Lancasterian schools didn’t do all that. And today’s crop of “no-excuses” charter schools for low-income students seems to have smaller ambitions as well. Some charter schools hope to yell at students to make them be better citizens. Students sit silently at lunch, march militarily down halls, and chant rote answers to repetitive test-driven curricula.
At New York’s famous Success Academies, for example, students are famously dictated to for their own good. Teachers and students follow a scripted set of behavioral norms. Students are directed to sit with their hands folded properly, their backs straight, and their eyes always on the teacher. As the New York Times exposed a few years ago, the tone could sometimes get creepy.
In this vision of good public education, students are thought to need intense behavioral control for their own good. Silent lunches, single-file marching in silence from class to class, and instant obedience are the hallmarks of the “no-excuses” approach. As Joan Goodman of the University of Pennsylvania has argued, the goal is submission. As Dr. Goodman put it,
To reach these objectives, these schools have developed very elaborate behavioral regimes that they insist all children follow, starting in kindergarten.
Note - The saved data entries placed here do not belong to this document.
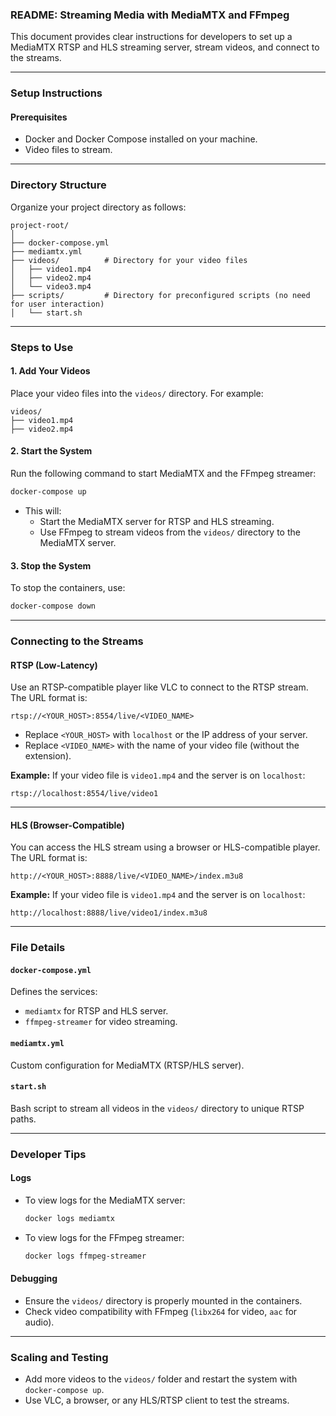 ### **README: Streaming Media with MediaMTX and FFmpeg**

This document provides clear instructions for developers to set up a MediaMTX RTSP and HLS streaming server, stream videos, and connect to the streams.

---

### **Setup Instructions**

#### **Prerequisites**

- Docker and Docker Compose installed on your machine.
- Video files to stream.

---

### **Directory Structure**

Organize your project directory as follows:

```
project-root/
│
├── docker-compose.yml
├── mediamtx.yml
├── videos/          # Directory for your video files
│   ├── video1.mp4
│   ├── video2.mp4
│   └── video3.mp4
├── scripts/         # Directory for preconfigured scripts (no need for user interaction)
│   └── start.sh
```

---

### **Steps to Use**

#### 1. **Add Your Videos**

Place your video files into the `videos/` directory. For example:

```
videos/
├── video1.mp4
├── video2.mp4
```

#### 2. **Start the System**

Run the following command to start MediaMTX and the FFmpeg streamer:

```bash
docker-compose up
```

- This will:
  - Start the MediaMTX server for RTSP and HLS streaming.
  - Use FFmpeg to stream videos from the `videos/` directory to the MediaMTX server.

#### 3. **Stop the System**

To stop the containers, use:

```bash
docker-compose down
```

---

### **Connecting to the Streams**

#### **RTSP (Low-Latency)**

Use an RTSP-compatible player like VLC to connect to the RTSP stream. The URL format is:

```plaintext
rtsp://<YOUR_HOST>:8554/live/<VIDEO_NAME>
```

- Replace `<YOUR_HOST>` with `localhost` or the IP address of your server.
- Replace `<VIDEO_NAME>` with the name of your video file (without the extension).

**Example:**
If your video file is `video1.mp4` and the server is on `localhost`:

```plaintext
rtsp://localhost:8554/live/video1
```

---

#### **HLS (Browser-Compatible)**

You can access the HLS stream using a browser or HLS-compatible player. The URL format is:

```plaintext
http://<YOUR_HOST>:8888/live/<VIDEO_NAME>/index.m3u8
```

**Example:**
If your video file is `video1.mp4` and the server is on `localhost`:

```plaintext
http://localhost:8888/live/video1/index.m3u8
```

---

### **File Details**

#### `docker-compose.yml`

Defines the services:

- `mediamtx` for RTSP and HLS server.
- `ffmpeg-streamer` for video streaming.

#### `mediamtx.yml`

Custom configuration for MediaMTX (RTSP/HLS server).

#### `start.sh`

Bash script to stream all videos in the `videos/` directory to unique RTSP paths.

---

### **Developer Tips**

#### Logs

- To view logs for the MediaMTX server:
  ```bash
  docker logs mediamtx
  ```
- To view logs for the FFmpeg streamer:
  ```bash
  docker logs ffmpeg-streamer
  ```

#### Debugging

- Ensure the `videos/` directory is properly mounted in the containers.
- Check video compatibility with FFmpeg (`libx264` for video, `aac` for audio).

---

### **Scaling and Testing**

- Add more videos to the `videos/` folder and restart the system with `docker-compose up`.
- Use VLC, a browser, or any HLS/RTSP client to test the streams.
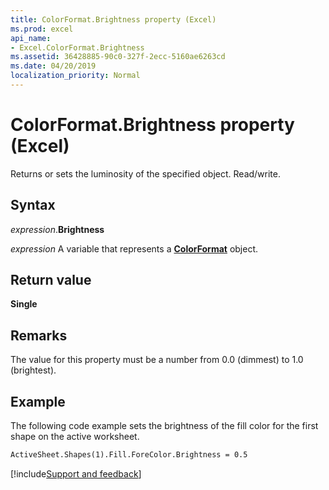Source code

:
 ```yaml
---
title: ColorFormat.Brightness property (Excel)
ms.prod: excel
api_name:
- Excel.ColorFormat.Brightness
ms.assetid: 36428885-90c0-327f-2ecc-5160ae6263cd
ms.date: 04/20/2019
localization_priority: Normal
---
```



# ColorFormat.Brightness property (Excel)

Returns or sets the luminosity of the specified object. Read/write.


## Syntax

_expression_.**Brightness**

_expression_ A variable that represents a **[ColorFormat](Excel.ColorFormat.md)** object.


## Return value

**Single**


## Remarks

The value for this property must be a number from 0.0 (dimmest) to 1.0 (brightest).


## Example

The following code example sets the brightness of the fill color for the first shape on the active worksheet.

```vb
ActiveSheet.Shapes(1).Fill.ForeColor.Brightness = 0.5
```



[!include[Support and feedback](~/includes/feedback-boilerplate.md)]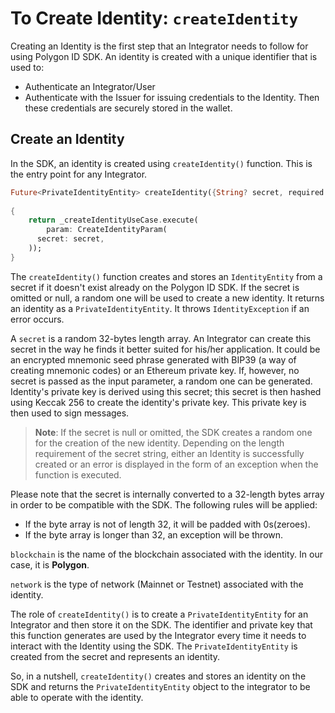 # To Create Identity: `createIdentity`
 
Creating an Identity is the first step that an Integrator needs to follow for using Polygon ID SDK. An identity is created with a unique identifier that is used to:
 
- Authenticate an Integrator/User
- Authenticate with the Issuer for issuing credentials to the Identity. Then these credentials are securely stored in the wallet.
 
## Create an Identity
 
In the SDK, an identity is created using `createIdentity()` function. This is the entry point for any Integrator.
 
```dart
Future<PrivateIdentityEntity> createIdentity({String? secret, required blockchain, required network}); 
 
{
    return _createIdentityUseCase.execute(
        param: CreateIdentityParam(
      secret: secret,
    ));
}
```
The `createIdentity()` function creates and stores an `IdentityEntity` from a secret if it doesn't exist already on the Polygon ID SDK. If the secret is omitted or null, a random one will be used to create a new identity. It returns an identity as a `PrivateIdentityEntity`. It throws `IdentityException` if an error occurs.

A `secret` is a random 32-bytes length array. An Integrator can create this secret in the way he finds it better suited for his/her application. It could be an encrypted mnemonic seed phrase generated with BIP39 (a way of creating mnemonic codes) or an Ethereum private key. If, however, no secret is passed as the input parameter, a random one can be generated. Identity's private key is derived using this secret; this secret is then hashed using Keccak 256 to create the identity's private key. This private key is then used to sign messages.  

>**Note**: If the secret is null or omitted, the SDK creates a random one for the creation of the new identity. Depending on the length requirement of the secret string, either an Identity is successfully created or an error is displayed in the form of an exception when the function is executed.

Please note that the secret is internally converted to a 32-length bytes array in order to be compatible with the SDK. The following rules will be applied:

 - If the byte array is not of length 32, it will be padded with 0s(zeroes).
 - If the byte array is longer than 32, an exception will be thrown.
 
`blockchain` is the name of the blockchain associated with the identity. In our case, it is **Polygon**. 

`network` is the type of network (Mainnet or Testnet) associated with the identity. 
 

The role of `createIdentity()` is to create a `PrivateIdentityEntity` for an Integrator and then store it on the SDK. The identifier and private key that this function generates are used by the Integrator every time it needs to interact with the Identity using the SDK. The `PrivateIdentityEntity` is created from the secret and represents an identity.
 
So, in a nutshell, `createIdentity()` creates and stores an identity on the SDK and returns the `PrivateIdentityEntity` object to the integrator to be able to operate with the identity. 


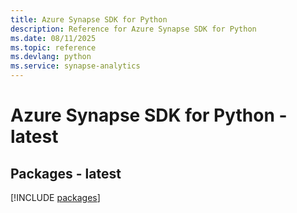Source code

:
 ```yaml
---
title: Azure Synapse SDK for Python
description: Reference for Azure Synapse SDK for Python
ms.date: 08/11/2025
ms.topic: reference
ms.devlang: python
ms.service: synapse-analytics
---
```

# Azure Synapse SDK for Python - latest
## Packages - latest
[!INCLUDE [packages](synapse-index.md)]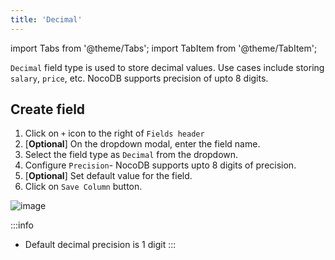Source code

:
```yaml
---
title: 'Decimal'
---
```

import Tabs from '@theme/Tabs';
import TabItem from '@theme/TabItem';

`Decimal` field type is used to store decimal values. Use cases include storing `salary`, `price`, etc. NocoDB supports precision of upto 8 digits.

## Create field
1. Click on `+` icon to the right of `Fields header`
2. [**Optional**] On the dropdown modal, enter the field name.
3. Select the field type as `Decimal` from the dropdown.
4. Configure `Precision`- NocoDB supports upto 8 digits of precision.
5. [**Optional**] Set default value for the field.
6. Click on `Save Column` button.

![image](/img/v2/fields/decimal.png)

:::info
- Default decimal precision is 1 digit
:::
Submission, obedience, and self-control are very large values. They want kids to submit. You can’t really do this kind of instruction if you don’t have very submissive children who are capable of high levels of inhibition and do whatever they’re told.
In New York and other big cities these days, this approach is often touted as the latest thing, a new idea to help low-income students overcome unfair social hurdles to achieve academic success. As I’m finding in the archives, however, it’s the oldest approach in the books.

Notes from 1804…or is it 2016?
In an 1804 note, for example, school reformer Joseph Lancaster clarified the proper way schools must exert total control over students from low-income homes. As Lancaster argued,
That whenever they are spoken to they give a respectful attention by looking at those who address them make the necessary reply without delay or hesitation but always be careful to speak consistently with their knowledge and to express themselves in as few comprehensive words as they are able.
Way back then, urban schools in Philadelphia, New York, Baltimore, Albany, and elsewhere were already forcing low-income students to endure the rigors of a no-excuses approach. As Lancaster went on,
That they forbear talking to each other at meals—school hours or reading unless there be sufficient occasion. That they avoid running in the house but walk uprightly and take care to shut all doors after them (that they know out [sic] to be) with as little noise as possible.
That was what “no excuses” looked like 200 years ago. Public schools—REAL public schools—were supposed to be different. They were intended to be a meeting ground for all children. They were the embodiment of an American educational dream—a place where rich and poor could learn together, with equal chances for all.
I don’t blame parents and students for choosing the best available school. Not at all. But I lament the loss of the bigger dream, the hope that public schools would bring the entire public together.